REPUBLIKA.CO.ID, JAKARTA -- Mantan petinggi Lippo Group Eddy Sindoro mengaku tidak berkomunikasi sama sekali dengan keluarganya selama dua tahun pelariannya di luar negeri. Hal itu diungkapkan Eddy di Pengadilan Tipikor, Jakarta, Kamis (17/1).
"Seingat saya tidak ada berkomunikasi dengan anak dan istri, keluarga tidak ada yang ikut dan tidak ada berkunjung selama saya di luar negeri," kata Eddy Sindoro.
Eddy Sindoro hari ini menjadi saksi untuk pengacara Lucas yang didakwa membantu pelarian Eddy Sindoro selaku terdakwa kasus penyuapan yang tangani oleh KPK sejak 2016. Eddy sejak ditetapkan sebagai tersangka pada 21 November 2016 oleh KPK pergi ke luar negeri hingga akhirnya dideportasi pada 29 Agustus 2018 dari Malaysia karena menggunakan paspor palsu Republik Dominika.
"Saya di luar negeri melakukan pengobatan, sakitnya dalam bahasa sehari-hari syaraf kejepit, saat itu sudah membaik tapi masih sakit," ungkap Eddy.

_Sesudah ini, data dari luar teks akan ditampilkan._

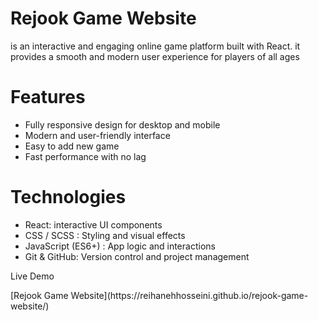 
<h1>Rejook Game Website </h1>
<p>is an interactive and engaging online game platform built with React.
it provides a smooth and modern user experience for players of all ages
</p>
<h1>Features</h1>
<ul>
  <li>Fully responsive design for desktop and mobile</li>
  <li>Modern and user-friendly interface</li>
  <li>Easy to add new game</li>
  <li>Fast performance with no lag</li>
</ul>

<h1>Technologies</h1>
<ul>
  <li>React: interactive UI components</li>
  <li>CSS / SCSS : Styling and visual effects</li>
  <li>JavaScript (ES6+) : App logic and interactions</li>
  <li>Git & GitHub: Version control and project management</li></li>
</ul>

<p>Live Demo</p>
[Rejook Game Website](https://reihanehhosseini.github.io/rejook-game-website/)

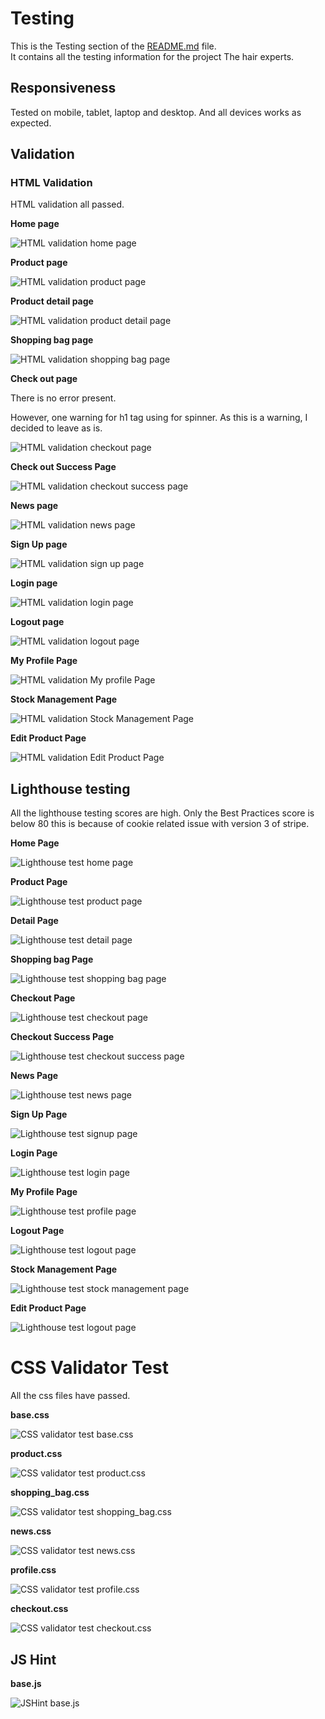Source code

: # Testing

This is the Testing section of the [README.md](README.md) file.  
It contains all the testing information for the project The hair experts.


## Responsiveness

Tested on mobile, tablet, laptop and desktop. 
And all devices works as expected.

## Validation

### HTML Validation

HTML validation all passed.

**Home page**

![HTML validation home page](testing-image/html/hom-validation.png)


**Product page**

![HTML validation product page](testing-image/html/product-page-validation.png)

**Product detail page**

![HTML validation product detail page](testing-image/html/product-detail-validation.png)

**Shopping bag page**

![HTML validation shopping bag page](testing-image/html/shopping-bag-validation.png)

**Check out page**

There is no error present.

However, one warning for h1 tag using for spinner.
As this is a warning, I decided to leave as is.

![HTML validation checkout page](testing-image/html/checkout-page-validation.png)

**Check out Success Page**

![HTML validation checkout success page](testing-image/html/chekout-success-validation.png)

**News page**

![HTML validation news page](testing-image/html/news-page-validation.png)

**Sign Up page**

![HTML validation sign up page](testing-image/html/sign-up-page-validation.png)

**Login page**

![HTML validation login page](testing-image/html/login-page-validation.png)

**Logout page**

![HTML validation logout page](testing-image/html/logout-page-validation.png)

**My Profile Page**

![HTML validation My profile Page](testing-image/html/my-profile-page-validation.png)

**Stock Management Page**

![HTML validation Stock Management Page](testing-image/html/stock-mg-page-validation.png)

**Edit Product Page**

![HTML validation Edit Product Page](testing-image/html/edit-product-page-validation.png)


## Lighthouse testing

All the lighthouse testing scores are high. Only the Best Practices score is below 80 this is because of cookie related issue with version 3 of stripe.

**Home Page**

![Lighthouse test home page](testing-image/lighthouse/home.png)

**Product Page**

![Lighthouse test product page](testing-image/lighthouse/product.png)


**Detail Page**

![Lighthouse test detail page](testing-image/lighthouse/detail.png)

**Shopping bag Page**

![Lighthouse test shopping bag page](testing-image/lighthouse/shopping-bag.png)

**Checkout Page**

![Lighthouse test checkout page](testing-image/lighthouse/checkout.png)

**Checkout Success Page**

![Lighthouse test checkout success page](testing-image/lighthouse/checkout-success.png)

**News Page**

![Lighthouse test news page](testing-image/lighthouse/news.png)

**Sign Up Page**

![Lighthouse test signup page](testing-image/lighthouse/signup.png)

**Login Page**

![Lighthouse test login page](testing-image/lighthouse/login.png)

**My Profile Page**

![Lighthouse test profile page](testing-image/lighthouse/profile.png)

**Logout Page**

![Lighthouse test logout page](testing-image/lighthouse/logout.png)

**Stock Management Page**

![Lighthouse test stock management page](testing-image/lighthouse/stockmanagement.png)

**Edit Product Page**

![Lighthouse test logout page](testing-image/lighthouse/edit-product.png)

# CSS Validator Test

All the css files have passed.

**base.css**

![CSS validator test base.css](testing-image/css/css-test.png)

**product.css**

![CSS validator test product.css](testing-image/css/product.png)

**shopping_bag.css**

![CSS validator test shopping_bag.css](testing-image/css/shopping_bag.png)


**news.css**

![CSS validator test news.css](testing-image/css/news.png)

**profile.css**

![CSS validator test profile.css](testing-image/css/profile.png)

**checkout.css**

![CSS validator test checkout.css](testing-image/css/checkout.png)

## JS Hint

**base.js**

![JSHint base.js](testing-image/js/base.png)


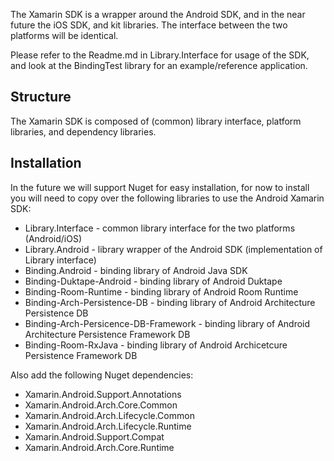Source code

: The Xamarin SDK is a wrapper around the Android SDK, and in the near future the iOS SDK, and kit libraries. The interface between the two platforms will be identical.

Please refer to the Readme.md in Library.Interface for usage of the SDK, and look at the BindingTest library for an example/reference application.

## Structure

The Xamarin SDK is composed of (common) library interface, platform libraries, and dependency libraries.

## Installation
 
In the future we will support Nuget for easy installation, for now to install you will need to copy over the following libraries to use the Android Xamarin SDK:
- Library.Interface - common library interface for the two platforms (Android/iOS)
- Library.Android - library wrapper of the Android SDK (implementation of Library interface)
- Binding.Android - binding library of Android Java SDK 
- Binding-Duktape-Android - binding library of Android Duktape
- Binding-Room-Runtime - binding library of Android Room Runtime
- Binding-Arch-Persistence-DB - binding library of Android Architecture Persistence DB
- Binding-Arch-Persicence-DB-Framework - binding library of Android Architecture Persistence Framework DB
- Binding-Room-RxJava - binding library of Android Archicetcure Persistence Framework DB

Also add the following Nuget dependencies:
- Xamarin.Android.Support.Annotations
- Xamarin.Android.Arch.Core.Common
- Xamarin.Android.Arch.Lifecycle.Common
- Xamarin.Android.Arch.Lifecycle.Runtime
- Xamarin.Android.Support.Compat
- Xamarin.Android.Arch.Core.Runtime
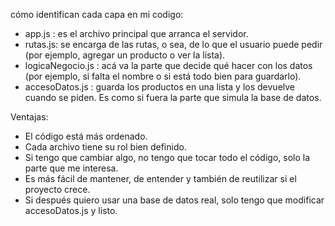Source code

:  cómo identifican cada capa en mi codigo:
- app.js : es el archivo principal que arranca el servidor.
- rutas.js: se encarga de las rutas, o sea, de lo que el usuario puede pedir (por ejemplo, agregar un producto o ver la lista).
- logicaNegocio.js : acá va la parte que decide qué hacer con los datos (por ejemplo, si falta el nombre o si está todo bien para guardarlo).
- accesoDatos.js : guarda los productos en una lista y los devuelve cuando se piden. Es como si fuera la parte que simula la base de datos.

Ventajas:
- El código está más ordenado.
- Cada archivo tiene su rol bien definido.
- Si tengo que cambiar algo, no tengo que tocar todo el código, solo la parte que me interesa.
- Es más fácil de mantener, de entender y también de reutilizar si el proyecto crece.
- Si después quiero usar una base de datos real, solo tengo que modificar accesoDatos.js y listo.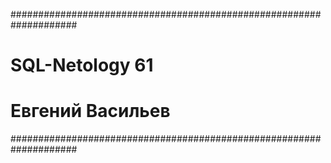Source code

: ####################################################################
# SQL-Netology 61
# Евгений Васильев
####################################################################
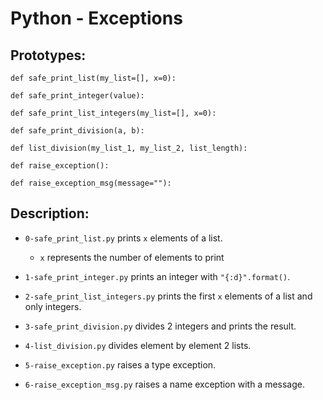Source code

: # Python - Exceptions

## Prototypes:
`def safe_print_list(my_list=[], x=0):`

`def safe_print_integer(value):`

`def safe_print_list_integers(my_list=[], x=0):`

`def safe_print_division(a, b):`

`def list_division(my_list_1, my_list_2, list_length):`

`def raise_exception():`

`def raise_exception_msg(message=""):`

## Description:
* `0-safe_print_list.py` prints `x` elements of a list.
  * `x` represents the number of elements to print
  
* `1-safe_print_integer.py` prints an integer with `"{:d}".format()`.

* `2-safe_print_list_integers.py` prints the first `x` elements of a list and only integers.

* `3-safe_print_division.py` divides 2 integers and prints the result.

* `4-list_division.py` divides element by element 2 lists.

* `5-raise_exception.py` raises a type exception.

* `6-raise_exception_msg.py` raises a name exception with a message.
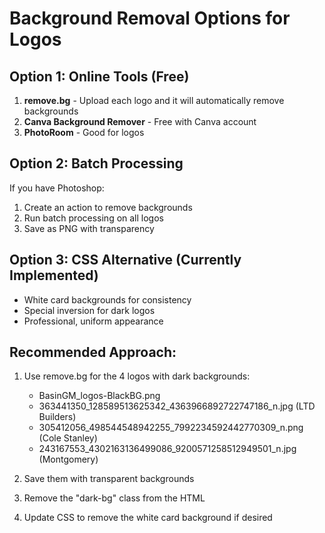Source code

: # Background Removal Options for Logos

## Option 1: Online Tools (Free)
1. **remove.bg** - Upload each logo and it will automatically remove backgrounds
2. **Canva Background Remover** - Free with Canva account
3. **PhotoRoom** - Good for logos

## Option 2: Batch Processing
If you have Photoshop:
1. Create an action to remove backgrounds
2. Run batch processing on all logos
3. Save as PNG with transparency

## Option 3: CSS Alternative (Currently Implemented)
- White card backgrounds for consistency
- Special inversion for dark logos
- Professional, uniform appearance

## Recommended Approach:
1. Use remove.bg for the 4 logos with dark backgrounds:
   - BasinGM_logos-BlackBG.png
   - 363441350_128589513625342_4363966892722747186_n.jpg (LTD Builders)
   - 305412056_498544548942255_7992234592442770309_n.png (Cole Stanley)
   - 243167553_4302163136499086_9200571258512949501_n.jpg (Montgomery)

2. Save them with transparent backgrounds
3. Remove the "dark-bg" class from the HTML
4. Update CSS to remove the white card background if desired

Dalam berita acara pemeriksaan (BAP) Eddy Sindoro, sepanjang September 2016 sampai Agustus 2018, Eddy bepergian ke berbagai negara seperti Singapura, Kamboja, Thailand, Malayasia, Hong Kong, Jepang, dan juga Myanmar. "Semuanya untuk pengobatan, saya selalu berusaha cari solusi karena saya tidak dapat solusi kesehatan di tempat lain," tambahnya.
Ia mengaku selama di luar negeri ia tidak dibantu oleh orang Indonesia, melainkan kawannya bernama Jimmy yang merupakan warga negara Singapura. "Ada rekan yang membantu, orang Singapura, namanya Jimmy, dia sehari-hari pedagang barang-barang antik," ungkap Eddy.
Dalam dakwaan disebutkan bahwa Eddy Sindoro dibantu Chua Chwee Chye alias Jimmy alias Lie membuat paspor palsu Republik Dominika Nomor RD4936460 atas nama Eddy Handoyo Sindoro. "Yang membuat paspor Dominika itu Jimmy, tapi saya tidak tahu di mana dia membuatnya," ujarnya.
Sebagaimana disebut dalam dakwaan, Lucas mengatur agar saat Eddy mendarat di Bandara Soekarno Hatta langsung dapat melanjutkan penerbangan ke luar negeri tanpa melalui proses pemeriksaan Imigrasi. Lucas menghubungi sekretaris Komisaris Air Asia Dina Soraya untuk mengatur hal tersebut. Dina lalu menghubungi ground staff Air Asia Dwi Hendro Wibowo alias Bowo.
Bowo dan Duty Executive PT Indonesia Air Asia Yulia Shintawati lalu menjemput Eddy, Jimmy, dan Michael di depan pesawat menggunakan mobil Air Asia langsung menuju Gate U8 Terminal 3 tanpa melalui pemeriksaan Imigrasi, dimana Ridwan telah mempersiapkan boarding pass mereka. Eddy Sindoro dan Jimmy pun dapat langsung terbang ke Bangkok tanpa diketahui pihak Imigrasi.